## Data extracted from a collection

..........

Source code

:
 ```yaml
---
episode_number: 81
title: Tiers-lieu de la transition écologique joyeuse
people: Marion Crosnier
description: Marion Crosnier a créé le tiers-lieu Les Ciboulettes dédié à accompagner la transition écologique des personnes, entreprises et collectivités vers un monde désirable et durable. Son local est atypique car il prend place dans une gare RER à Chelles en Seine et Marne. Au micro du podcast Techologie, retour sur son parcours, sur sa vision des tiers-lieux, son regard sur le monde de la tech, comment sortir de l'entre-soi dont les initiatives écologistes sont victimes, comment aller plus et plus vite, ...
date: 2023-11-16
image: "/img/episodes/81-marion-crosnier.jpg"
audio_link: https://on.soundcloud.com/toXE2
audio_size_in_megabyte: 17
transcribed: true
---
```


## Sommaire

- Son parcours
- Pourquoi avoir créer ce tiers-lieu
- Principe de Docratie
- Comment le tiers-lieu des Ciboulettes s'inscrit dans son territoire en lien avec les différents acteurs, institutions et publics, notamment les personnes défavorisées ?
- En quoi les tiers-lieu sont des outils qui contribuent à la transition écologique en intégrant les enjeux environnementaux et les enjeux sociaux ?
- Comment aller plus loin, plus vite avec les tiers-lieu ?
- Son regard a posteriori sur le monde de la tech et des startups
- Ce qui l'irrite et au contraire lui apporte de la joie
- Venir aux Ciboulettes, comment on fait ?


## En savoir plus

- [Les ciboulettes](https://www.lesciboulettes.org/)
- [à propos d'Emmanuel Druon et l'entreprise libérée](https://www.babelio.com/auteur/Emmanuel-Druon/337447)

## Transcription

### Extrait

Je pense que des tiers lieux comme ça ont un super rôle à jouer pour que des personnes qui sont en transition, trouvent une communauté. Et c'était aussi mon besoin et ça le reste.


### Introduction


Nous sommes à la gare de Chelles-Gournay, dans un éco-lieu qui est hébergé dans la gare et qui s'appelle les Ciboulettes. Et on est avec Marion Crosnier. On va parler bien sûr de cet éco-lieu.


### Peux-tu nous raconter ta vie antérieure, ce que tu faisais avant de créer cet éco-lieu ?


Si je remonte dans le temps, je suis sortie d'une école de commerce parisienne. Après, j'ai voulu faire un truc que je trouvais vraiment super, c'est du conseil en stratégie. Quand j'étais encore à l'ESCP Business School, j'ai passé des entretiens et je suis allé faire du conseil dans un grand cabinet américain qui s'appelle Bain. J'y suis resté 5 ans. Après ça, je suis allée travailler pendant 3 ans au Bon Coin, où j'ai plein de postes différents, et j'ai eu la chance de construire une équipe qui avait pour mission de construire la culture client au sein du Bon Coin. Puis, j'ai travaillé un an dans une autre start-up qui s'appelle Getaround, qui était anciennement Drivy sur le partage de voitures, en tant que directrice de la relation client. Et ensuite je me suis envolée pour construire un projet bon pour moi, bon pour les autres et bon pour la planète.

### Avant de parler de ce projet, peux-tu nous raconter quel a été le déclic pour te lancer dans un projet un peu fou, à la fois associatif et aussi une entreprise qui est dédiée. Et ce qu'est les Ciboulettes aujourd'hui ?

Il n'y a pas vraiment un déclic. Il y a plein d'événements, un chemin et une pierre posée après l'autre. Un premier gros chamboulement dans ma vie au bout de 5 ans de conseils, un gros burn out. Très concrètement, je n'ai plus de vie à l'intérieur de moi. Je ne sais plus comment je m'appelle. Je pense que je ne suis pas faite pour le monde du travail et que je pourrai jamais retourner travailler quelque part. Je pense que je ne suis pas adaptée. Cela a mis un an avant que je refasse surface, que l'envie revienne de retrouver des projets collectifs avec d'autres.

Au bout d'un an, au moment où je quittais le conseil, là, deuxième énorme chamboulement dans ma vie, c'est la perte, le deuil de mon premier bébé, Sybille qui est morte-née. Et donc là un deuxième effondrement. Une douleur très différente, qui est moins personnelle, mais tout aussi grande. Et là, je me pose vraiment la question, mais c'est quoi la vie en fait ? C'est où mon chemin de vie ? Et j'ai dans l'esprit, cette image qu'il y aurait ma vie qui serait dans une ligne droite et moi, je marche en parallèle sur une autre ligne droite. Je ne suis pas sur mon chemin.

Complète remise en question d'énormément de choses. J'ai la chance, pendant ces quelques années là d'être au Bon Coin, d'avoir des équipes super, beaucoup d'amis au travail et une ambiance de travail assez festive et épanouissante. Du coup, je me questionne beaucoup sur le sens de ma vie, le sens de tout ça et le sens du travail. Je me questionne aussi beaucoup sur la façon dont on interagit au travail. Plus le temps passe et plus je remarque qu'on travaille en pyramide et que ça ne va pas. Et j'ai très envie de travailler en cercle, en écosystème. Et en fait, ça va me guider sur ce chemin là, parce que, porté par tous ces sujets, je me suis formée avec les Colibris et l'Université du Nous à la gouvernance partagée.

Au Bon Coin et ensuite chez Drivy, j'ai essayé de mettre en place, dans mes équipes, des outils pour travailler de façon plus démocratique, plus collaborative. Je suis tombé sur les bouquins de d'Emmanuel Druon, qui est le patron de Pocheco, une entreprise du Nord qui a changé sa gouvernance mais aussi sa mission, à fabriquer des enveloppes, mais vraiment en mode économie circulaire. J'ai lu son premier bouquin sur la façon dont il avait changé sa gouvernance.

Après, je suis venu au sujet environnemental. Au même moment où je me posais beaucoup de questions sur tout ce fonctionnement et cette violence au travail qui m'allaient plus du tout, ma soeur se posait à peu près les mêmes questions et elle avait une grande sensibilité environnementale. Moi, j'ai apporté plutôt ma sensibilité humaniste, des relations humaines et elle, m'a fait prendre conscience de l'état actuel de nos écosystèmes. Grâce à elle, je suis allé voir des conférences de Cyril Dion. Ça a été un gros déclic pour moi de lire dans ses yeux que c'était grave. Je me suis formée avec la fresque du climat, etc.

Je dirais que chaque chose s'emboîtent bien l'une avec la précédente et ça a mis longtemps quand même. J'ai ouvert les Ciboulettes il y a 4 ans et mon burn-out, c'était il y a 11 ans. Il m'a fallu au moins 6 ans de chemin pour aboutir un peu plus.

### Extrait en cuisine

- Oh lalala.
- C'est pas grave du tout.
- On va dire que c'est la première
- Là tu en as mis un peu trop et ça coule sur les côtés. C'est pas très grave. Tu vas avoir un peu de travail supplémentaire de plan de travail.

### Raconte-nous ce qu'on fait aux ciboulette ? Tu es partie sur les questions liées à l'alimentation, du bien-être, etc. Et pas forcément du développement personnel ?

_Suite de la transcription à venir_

..........

## Task statement
Scan the entries above and return each line that holds "créer".

## Response
- Pourquoi avoir créer ce tiers-lieu
### Peux-tu nous raconter ta vie antérieure, ce que tu faisais avant de créer cet éco-lieu ?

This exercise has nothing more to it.